Using pinball loss, we can construct a model that estimate a particular conditional quantile. This process is known as quantile regression. The QuantileRegressor class in sklearn.linear_model implements quantile regression for linear models.

Specifically, the QuantileRegressor class fits the following linear model:

\[ Q_\tau(x) = \beta_0 + \beta_1 x_1 + \beta_2 x_2 + \ldots + \beta_p x_p \]

Here, \(Q_\tau(x)\) is the quantile regression function which gives the \(\tau\) quantile of the target variable \(Y\) given the features \(x_1, x_2, \ldots, x_p\).³

After fitting a quantile regression model, we can predict (estimate) the \(\tau\) quantile of the target variable given new feature data \(x\).

\[ \hat{Q}_\tau(x) = \hat{\beta}_0 + \hat{\beta}_1 x_1 + \hat{\beta}_2 x_2 + \ldots + \hat{\beta}_p x_p \]

# generate some data
X, y = make_friedman1(
    n_samples=200,
    noise=0.2,
    random_state=42,
)

# train-test split the data
X_train, X_test, y_train, y_test = train_test_split(
    X,
    y,
    test_size=0.5,
    random_state=42,
)

# make and fit quantile regression for the 0.5 quantile (median)
qr = QuantileRegressor(quantile=0.5, alpha=0)
qr.fit(X_train, y_train)

# predict the conditional median for (some) test data
qr.predict(X_test[:5])

array([19.85808411, 19.59420099, 13.45976634, 16.11320326,  9.00020865])

Note that by default, QuantileRegressor applies a regularization penalty to the model, which is controlled by the alpha parameter. Here, we have set alpha=0 to remove the regularization. In practice, it may be appropriate to consider regularization.

Prediction Intervals

Suppose we would like to create a \((1-\alpha) \cdot 100 \%\) prediction interval for a new observation \(x\).
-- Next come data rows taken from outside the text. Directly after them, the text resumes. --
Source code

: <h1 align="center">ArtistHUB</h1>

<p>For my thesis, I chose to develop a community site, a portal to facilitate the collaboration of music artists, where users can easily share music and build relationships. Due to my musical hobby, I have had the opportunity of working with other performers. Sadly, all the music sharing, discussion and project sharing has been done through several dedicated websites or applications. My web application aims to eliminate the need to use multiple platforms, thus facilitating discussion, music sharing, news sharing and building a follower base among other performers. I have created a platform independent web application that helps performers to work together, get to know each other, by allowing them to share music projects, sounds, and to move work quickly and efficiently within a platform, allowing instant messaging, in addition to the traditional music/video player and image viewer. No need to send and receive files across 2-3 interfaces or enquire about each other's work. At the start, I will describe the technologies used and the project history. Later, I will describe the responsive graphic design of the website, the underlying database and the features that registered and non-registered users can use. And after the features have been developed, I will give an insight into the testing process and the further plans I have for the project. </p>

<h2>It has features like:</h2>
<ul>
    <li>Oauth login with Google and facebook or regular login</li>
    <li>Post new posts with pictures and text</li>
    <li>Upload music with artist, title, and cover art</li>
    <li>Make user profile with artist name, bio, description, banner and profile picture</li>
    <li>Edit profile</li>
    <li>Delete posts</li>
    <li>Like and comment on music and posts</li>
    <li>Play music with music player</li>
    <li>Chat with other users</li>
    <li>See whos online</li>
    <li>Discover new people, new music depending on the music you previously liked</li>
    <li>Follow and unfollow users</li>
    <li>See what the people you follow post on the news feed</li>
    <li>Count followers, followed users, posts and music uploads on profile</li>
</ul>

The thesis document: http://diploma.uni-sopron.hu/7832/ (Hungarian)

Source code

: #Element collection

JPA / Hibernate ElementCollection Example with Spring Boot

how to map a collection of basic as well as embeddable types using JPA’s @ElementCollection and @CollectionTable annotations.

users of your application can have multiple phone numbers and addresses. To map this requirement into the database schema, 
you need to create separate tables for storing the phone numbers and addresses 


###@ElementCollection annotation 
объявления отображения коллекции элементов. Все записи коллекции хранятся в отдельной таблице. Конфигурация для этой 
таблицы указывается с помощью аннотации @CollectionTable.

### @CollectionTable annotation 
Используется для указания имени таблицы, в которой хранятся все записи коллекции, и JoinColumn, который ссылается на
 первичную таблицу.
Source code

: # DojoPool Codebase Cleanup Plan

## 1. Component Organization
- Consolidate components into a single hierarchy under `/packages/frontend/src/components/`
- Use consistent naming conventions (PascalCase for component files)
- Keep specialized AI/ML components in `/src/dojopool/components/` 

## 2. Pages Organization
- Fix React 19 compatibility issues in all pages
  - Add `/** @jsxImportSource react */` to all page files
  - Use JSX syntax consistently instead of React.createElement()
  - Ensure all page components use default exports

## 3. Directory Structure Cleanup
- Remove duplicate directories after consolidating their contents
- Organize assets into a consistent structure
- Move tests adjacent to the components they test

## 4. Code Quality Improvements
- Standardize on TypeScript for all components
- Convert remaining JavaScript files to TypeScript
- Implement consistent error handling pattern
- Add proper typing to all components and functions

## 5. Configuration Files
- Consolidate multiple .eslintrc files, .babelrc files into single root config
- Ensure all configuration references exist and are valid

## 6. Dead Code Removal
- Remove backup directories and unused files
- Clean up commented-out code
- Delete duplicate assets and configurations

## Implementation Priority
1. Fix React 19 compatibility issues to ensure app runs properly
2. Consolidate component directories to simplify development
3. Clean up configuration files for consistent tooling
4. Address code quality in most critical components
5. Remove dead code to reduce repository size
Using two quantile regression models, we can estimate the lower and upper bounds of the prediction interval. The lower bound is the \(\alpha/2\) quantile, and the upper bound is the \(1 - \alpha/2\) quantile.

\[ \left( \hat{Q}_{\alpha/2}(x), \hat{Q}_{1 - \alpha/2}(x) \right) \]

For example, to create a 90% prediction interval, we would use \(\alpha = 0.1\). This interval would use the 5th percentile, \(Q(0.05)\) as the lower bound, and the 95th percentile, \(Q(0.95)\) as the upper bound.

Here we are creating two-sided prediction intervals. We could instead create one-sided prediction intervals by using only one quantile regression model, either an upper or lower bound.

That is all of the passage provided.